The body sensations can feel different depending on the emotion or the person.
It can feel like pain,
Stagnation or numbing.
It might even feel like a bit of tingling sensation or warmth or coolness.
The more we tune in,
The more we can feel.
But in the process,
Just noticing,
Becoming aware of not only what you wrote down,
But also how you feel emotionally and in your body.
Today I'm going to talk with you a little bit more about this.
We're gonna look more at those theaters and what does it have to do with our ego versus ourself?
The theaters.
Home,
Community,
School and workplace.
Within these,
There's even theaters within the theaters.
So our home,
We might have certain costumes or masks we wear depending on the person that we're around or the circumstance or situation.
We might have a certain relationship and communication with our partners or loved ones that make us not feel safe in talking about how we feel.
Or we might have hesitation even in sharing emotions with our children.

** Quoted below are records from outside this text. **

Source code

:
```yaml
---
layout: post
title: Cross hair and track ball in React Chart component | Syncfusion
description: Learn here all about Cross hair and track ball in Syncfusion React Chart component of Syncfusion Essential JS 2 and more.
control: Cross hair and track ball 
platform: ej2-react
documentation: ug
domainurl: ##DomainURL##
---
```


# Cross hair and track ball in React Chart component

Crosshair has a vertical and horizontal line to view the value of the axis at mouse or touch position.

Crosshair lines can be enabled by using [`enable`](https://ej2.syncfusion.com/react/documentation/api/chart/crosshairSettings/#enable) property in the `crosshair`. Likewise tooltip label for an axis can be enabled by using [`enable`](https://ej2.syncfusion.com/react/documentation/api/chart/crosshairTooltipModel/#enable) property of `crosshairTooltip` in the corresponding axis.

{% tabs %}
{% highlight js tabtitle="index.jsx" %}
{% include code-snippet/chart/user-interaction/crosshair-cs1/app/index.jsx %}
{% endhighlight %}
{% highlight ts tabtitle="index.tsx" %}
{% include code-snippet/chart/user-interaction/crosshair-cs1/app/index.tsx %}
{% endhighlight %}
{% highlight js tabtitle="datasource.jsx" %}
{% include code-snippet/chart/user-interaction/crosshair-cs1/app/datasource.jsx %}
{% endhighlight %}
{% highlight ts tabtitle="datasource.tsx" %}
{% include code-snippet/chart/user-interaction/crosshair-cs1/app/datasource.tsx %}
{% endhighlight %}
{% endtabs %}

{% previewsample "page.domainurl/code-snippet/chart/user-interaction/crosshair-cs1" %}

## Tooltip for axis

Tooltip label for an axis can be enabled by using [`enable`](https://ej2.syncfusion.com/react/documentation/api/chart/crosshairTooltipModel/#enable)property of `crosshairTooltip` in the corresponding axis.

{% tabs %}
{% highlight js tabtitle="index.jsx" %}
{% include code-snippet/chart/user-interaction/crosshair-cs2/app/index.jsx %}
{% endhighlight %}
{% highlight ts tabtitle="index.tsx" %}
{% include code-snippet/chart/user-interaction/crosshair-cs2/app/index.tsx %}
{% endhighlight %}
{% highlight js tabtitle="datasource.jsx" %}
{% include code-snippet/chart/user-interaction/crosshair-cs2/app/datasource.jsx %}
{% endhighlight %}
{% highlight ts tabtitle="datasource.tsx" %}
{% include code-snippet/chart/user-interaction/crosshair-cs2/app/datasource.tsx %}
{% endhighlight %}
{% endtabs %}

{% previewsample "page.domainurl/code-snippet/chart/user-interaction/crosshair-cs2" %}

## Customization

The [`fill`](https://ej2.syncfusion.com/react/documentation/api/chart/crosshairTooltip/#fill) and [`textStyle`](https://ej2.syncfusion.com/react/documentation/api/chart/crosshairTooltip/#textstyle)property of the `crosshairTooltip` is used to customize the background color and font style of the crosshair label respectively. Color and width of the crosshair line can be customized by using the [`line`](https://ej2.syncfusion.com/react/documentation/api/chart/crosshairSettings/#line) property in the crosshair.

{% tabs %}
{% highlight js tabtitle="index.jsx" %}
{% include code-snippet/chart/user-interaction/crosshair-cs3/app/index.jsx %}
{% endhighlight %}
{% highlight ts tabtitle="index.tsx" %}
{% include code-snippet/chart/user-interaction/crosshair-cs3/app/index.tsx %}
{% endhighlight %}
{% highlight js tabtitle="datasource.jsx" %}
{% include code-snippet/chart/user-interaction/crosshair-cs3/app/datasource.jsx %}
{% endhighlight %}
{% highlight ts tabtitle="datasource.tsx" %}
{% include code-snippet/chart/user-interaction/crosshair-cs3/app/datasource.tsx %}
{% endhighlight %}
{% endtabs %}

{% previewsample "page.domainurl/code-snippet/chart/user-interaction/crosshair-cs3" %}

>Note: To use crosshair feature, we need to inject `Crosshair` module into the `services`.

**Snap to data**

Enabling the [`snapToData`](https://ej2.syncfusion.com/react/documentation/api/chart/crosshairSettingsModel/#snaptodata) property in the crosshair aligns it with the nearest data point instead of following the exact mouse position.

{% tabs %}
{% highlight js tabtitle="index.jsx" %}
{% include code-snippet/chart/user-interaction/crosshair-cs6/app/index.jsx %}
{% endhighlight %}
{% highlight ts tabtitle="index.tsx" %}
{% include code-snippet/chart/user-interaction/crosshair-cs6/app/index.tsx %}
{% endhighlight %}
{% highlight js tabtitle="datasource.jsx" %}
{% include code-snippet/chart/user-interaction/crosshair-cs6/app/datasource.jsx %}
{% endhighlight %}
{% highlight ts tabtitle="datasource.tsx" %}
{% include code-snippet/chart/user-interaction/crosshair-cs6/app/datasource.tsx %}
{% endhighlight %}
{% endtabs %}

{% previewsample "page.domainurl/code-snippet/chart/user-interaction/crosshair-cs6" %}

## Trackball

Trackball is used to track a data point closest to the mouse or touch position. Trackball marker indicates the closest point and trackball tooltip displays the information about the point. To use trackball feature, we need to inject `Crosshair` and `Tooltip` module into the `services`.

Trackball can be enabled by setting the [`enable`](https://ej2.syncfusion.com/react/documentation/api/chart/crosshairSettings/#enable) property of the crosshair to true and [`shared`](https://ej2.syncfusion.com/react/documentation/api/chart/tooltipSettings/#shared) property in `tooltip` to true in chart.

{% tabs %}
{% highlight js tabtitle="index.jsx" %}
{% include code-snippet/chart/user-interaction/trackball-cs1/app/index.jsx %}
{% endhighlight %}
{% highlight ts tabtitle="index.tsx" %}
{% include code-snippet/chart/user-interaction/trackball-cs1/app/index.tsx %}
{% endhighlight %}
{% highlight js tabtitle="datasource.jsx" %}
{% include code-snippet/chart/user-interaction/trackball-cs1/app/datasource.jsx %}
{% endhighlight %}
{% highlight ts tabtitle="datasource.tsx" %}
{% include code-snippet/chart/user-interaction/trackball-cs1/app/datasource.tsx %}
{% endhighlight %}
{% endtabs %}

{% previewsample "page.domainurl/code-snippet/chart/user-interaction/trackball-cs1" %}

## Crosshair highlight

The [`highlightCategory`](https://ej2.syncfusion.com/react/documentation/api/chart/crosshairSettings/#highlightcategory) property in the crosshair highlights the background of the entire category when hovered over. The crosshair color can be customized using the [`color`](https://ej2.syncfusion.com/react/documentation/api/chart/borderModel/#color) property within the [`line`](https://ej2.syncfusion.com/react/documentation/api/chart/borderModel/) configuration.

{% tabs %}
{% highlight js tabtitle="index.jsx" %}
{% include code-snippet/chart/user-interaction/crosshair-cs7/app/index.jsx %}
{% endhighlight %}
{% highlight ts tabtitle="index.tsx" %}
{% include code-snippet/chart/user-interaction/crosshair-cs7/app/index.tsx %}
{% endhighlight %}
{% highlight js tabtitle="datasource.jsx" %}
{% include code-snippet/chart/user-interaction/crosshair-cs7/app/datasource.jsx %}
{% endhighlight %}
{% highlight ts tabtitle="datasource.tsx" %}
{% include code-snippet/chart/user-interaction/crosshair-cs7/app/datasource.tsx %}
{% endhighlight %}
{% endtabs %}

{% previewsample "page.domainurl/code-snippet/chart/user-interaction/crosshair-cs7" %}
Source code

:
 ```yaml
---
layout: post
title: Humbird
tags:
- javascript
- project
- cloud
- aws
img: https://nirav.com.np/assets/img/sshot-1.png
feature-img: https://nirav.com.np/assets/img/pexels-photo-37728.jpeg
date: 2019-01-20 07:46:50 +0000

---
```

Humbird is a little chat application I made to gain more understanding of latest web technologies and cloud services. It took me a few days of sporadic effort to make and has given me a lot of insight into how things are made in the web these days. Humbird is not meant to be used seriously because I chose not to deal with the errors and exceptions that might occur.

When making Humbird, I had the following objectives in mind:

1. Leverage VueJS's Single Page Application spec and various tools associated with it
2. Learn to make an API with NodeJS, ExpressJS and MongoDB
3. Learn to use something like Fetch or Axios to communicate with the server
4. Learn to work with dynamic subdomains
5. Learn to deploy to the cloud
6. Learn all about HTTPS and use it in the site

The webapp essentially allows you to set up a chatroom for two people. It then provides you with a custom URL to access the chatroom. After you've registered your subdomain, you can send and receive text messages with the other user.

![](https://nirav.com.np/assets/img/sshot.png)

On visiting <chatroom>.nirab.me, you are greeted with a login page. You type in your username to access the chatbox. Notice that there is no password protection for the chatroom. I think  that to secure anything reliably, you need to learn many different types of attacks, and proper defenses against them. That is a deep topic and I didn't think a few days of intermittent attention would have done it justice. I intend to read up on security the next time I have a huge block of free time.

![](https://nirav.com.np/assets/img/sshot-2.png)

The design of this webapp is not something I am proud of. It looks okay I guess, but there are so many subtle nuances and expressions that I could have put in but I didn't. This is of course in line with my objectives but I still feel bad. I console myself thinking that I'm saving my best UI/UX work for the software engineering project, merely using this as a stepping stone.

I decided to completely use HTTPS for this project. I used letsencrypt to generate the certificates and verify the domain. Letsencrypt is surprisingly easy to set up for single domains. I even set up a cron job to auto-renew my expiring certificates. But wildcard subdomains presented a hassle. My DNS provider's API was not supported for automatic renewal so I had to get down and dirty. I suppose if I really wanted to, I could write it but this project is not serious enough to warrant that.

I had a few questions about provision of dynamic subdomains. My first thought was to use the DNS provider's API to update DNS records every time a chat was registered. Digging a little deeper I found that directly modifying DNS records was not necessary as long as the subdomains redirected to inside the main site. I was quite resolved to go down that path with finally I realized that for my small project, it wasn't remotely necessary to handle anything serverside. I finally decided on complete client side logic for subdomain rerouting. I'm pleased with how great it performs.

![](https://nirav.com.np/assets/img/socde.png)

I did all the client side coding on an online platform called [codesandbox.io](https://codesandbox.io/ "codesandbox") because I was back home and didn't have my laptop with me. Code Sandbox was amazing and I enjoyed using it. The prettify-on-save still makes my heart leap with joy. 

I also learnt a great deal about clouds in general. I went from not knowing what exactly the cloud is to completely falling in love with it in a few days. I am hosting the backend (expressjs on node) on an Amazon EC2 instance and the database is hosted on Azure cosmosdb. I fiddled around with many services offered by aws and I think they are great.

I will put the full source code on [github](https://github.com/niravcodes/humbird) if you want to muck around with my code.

So often people will explain to me how their children have never seen them cry or work through frustration or that when they were a child,
They never saw their parents cry or work through emotion or show affection,
Like even holding a hand or hug.
So we might put on all these different masks and all these different costumes and flip them around.
Even within the theater,
There are theaters.
If you look at these and just imagine for a moment all the different theaters within the theaters in your own life.
In the community,
People will flip-flop to who they really are.
Become that chameleon in the workplace and for those in school as well.
So the theaters and who we become,
Is it ourselves or do we start to step outside of ourself?
These are just some aspects of ego versus self.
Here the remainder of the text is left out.